India v England, 1st ODI, Rajkot January 11, 2013

Not perfect but satisfying

England may need to address the shortcomings of their bowling attack but can otherwise rejoice in a fine win

It was not perfect, it was not always pretty and it was not quite as decisive as the final margin might suggest, but England can take great satisfaction from their first ODI victory over India in India in 14 attempts, stretching back to 2006.

This series was never going to be all about results. This is an India side in transition and an England side without several first choice players. Both teams are using it to build to more significant challenges in the future.

But England can take encouragement from this result. It was not just that they ended their grim run in India and have given themselves a decent platform in the series, but they also learned lessons about some fringe players who could have a role in their Champions Trophy and World Cup campaigns. Most pleasing of all, when the pressure was on, England held their nerve.

Certainly James Tredwell, deservedly recognised as man of the match, and the top-order batsmen could congratulate themselves on a job expertly done. Tredwell underlined his position as Graeme Swann's most appropriate understudy with a calm, disciplined and skilful performance that stood above every other spinner in the game. In another era, he might well have been England's first choice offspinner in Test and limited-overs cricket.

But in many ways, this was a game full of paradoxical impressions for England. While Samit Patel's batting could justifiably be credited as making the difference between the sides as he helped England plunder 64 from the final five overs and 38 from the last two, his bowling again looked below the standard required in international cricket. While Jade Dernbach's slower ball claimed the key wicket of MS Dhoni, his lack of control did not always convince. And while Tim Bresnan claimed an important wicket - that of Virat Kohli - he conceded more than eight an over and delivered too many poor deliveries for a senior bowler.

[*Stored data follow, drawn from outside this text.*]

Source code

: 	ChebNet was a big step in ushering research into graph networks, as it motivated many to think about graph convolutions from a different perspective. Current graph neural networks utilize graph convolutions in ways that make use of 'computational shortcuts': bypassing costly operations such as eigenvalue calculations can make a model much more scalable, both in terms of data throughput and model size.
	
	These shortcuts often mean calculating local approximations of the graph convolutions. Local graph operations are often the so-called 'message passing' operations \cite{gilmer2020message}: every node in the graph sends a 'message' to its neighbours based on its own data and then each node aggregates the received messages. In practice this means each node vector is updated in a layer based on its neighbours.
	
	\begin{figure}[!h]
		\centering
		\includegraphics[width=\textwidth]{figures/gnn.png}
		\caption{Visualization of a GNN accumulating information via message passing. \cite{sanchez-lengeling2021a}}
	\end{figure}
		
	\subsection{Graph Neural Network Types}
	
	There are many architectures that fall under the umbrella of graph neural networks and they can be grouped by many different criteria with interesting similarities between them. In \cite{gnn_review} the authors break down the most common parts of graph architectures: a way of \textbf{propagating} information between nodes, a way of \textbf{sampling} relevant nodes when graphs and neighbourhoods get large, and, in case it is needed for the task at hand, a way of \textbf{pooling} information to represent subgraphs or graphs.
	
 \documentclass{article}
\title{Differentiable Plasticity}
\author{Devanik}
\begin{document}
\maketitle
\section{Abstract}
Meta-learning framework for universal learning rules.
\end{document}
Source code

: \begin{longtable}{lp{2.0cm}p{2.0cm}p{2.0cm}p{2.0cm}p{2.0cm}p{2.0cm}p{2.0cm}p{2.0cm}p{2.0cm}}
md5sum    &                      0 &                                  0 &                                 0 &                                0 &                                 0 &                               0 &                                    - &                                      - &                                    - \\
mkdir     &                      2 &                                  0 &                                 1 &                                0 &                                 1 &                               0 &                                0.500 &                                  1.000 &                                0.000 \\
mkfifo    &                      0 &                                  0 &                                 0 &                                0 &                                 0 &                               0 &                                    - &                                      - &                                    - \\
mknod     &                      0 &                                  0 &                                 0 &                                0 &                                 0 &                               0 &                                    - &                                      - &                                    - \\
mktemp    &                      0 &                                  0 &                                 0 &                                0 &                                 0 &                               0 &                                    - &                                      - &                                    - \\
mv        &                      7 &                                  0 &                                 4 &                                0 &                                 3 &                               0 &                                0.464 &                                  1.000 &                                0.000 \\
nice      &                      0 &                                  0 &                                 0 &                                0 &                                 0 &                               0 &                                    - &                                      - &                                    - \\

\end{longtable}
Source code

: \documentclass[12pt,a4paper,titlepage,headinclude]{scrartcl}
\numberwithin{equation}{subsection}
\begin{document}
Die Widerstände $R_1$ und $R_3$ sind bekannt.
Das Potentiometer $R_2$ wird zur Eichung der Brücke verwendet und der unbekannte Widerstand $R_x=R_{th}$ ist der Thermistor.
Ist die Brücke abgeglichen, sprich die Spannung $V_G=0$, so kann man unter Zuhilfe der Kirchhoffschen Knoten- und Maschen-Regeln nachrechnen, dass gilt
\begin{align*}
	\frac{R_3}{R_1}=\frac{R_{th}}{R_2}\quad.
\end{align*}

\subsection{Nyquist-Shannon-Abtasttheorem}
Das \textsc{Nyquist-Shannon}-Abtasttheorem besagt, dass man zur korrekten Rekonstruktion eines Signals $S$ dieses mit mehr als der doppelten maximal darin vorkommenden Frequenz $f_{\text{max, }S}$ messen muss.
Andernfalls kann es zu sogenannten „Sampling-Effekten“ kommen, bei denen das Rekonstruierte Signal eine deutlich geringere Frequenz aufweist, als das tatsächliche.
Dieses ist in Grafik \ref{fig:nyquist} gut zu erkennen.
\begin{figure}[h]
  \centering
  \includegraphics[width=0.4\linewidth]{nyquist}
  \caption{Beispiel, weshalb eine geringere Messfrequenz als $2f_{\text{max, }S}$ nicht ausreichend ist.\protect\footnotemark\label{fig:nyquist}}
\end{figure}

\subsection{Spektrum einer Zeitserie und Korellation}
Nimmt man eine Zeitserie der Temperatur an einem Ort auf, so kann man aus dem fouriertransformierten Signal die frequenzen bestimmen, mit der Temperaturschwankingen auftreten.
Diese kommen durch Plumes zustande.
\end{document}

England's seamers delivered a performance almost completely without yorkers - Hawkeye suggests there were, at most, two in the entire innings - with the attack often looking at least one bowler short.

There will be those that suggest that England might have scored more runs, too. It is hard to fault a performance that took England to the 12th highest total in their 588 game ODI history, but perhaps England's could have eked out a few more had their openers taken the Powerplay earlier. As it was Eoin Morgan and Kevin Pietersen, relatively new to the crease, were obliged to take it and still scored a respectable 44 runs. But had Bell and Cook, together for nearly 28 overs, taken it when both were fully accustomed to the pitch and the bowling, maybe they could have scored a few more. Their use of the Powerplay remains imperfect.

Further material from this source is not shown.